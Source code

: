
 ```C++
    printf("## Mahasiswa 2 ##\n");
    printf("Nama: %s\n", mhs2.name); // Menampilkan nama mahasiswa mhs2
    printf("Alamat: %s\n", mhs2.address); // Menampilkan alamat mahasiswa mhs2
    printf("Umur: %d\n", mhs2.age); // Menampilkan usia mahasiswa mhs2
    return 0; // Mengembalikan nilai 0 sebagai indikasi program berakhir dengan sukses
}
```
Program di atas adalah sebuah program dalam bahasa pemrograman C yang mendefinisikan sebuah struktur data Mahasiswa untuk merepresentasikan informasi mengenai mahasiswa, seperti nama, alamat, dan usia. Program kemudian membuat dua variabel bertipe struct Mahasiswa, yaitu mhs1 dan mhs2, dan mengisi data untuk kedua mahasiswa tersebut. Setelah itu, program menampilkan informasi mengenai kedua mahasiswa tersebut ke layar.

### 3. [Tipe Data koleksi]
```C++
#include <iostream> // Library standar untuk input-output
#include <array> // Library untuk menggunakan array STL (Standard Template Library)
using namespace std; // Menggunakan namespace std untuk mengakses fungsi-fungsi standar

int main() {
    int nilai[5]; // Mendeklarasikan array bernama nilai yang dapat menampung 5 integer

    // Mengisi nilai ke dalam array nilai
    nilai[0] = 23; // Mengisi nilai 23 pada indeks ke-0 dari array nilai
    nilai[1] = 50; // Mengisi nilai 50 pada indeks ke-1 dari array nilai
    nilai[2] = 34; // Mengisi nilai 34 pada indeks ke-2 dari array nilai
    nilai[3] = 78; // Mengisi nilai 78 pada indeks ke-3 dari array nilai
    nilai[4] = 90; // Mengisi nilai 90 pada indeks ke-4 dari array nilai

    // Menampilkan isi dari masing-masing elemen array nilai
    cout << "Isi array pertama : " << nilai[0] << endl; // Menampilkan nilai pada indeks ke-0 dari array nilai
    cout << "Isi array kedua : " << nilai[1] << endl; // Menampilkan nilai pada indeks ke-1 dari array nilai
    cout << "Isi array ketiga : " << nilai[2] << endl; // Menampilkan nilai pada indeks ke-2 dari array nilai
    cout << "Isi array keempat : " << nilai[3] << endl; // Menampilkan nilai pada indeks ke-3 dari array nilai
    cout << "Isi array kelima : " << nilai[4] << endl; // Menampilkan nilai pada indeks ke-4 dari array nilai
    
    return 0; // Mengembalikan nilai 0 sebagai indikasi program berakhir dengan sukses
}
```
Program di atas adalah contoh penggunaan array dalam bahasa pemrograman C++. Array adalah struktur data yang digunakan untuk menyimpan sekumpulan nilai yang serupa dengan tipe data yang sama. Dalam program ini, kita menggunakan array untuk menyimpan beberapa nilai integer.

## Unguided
# # # #
TASK REQUIREMENTS –
Your answer should be one number: how many lines above include the word "Library".

WRITTEN ANSWER –
2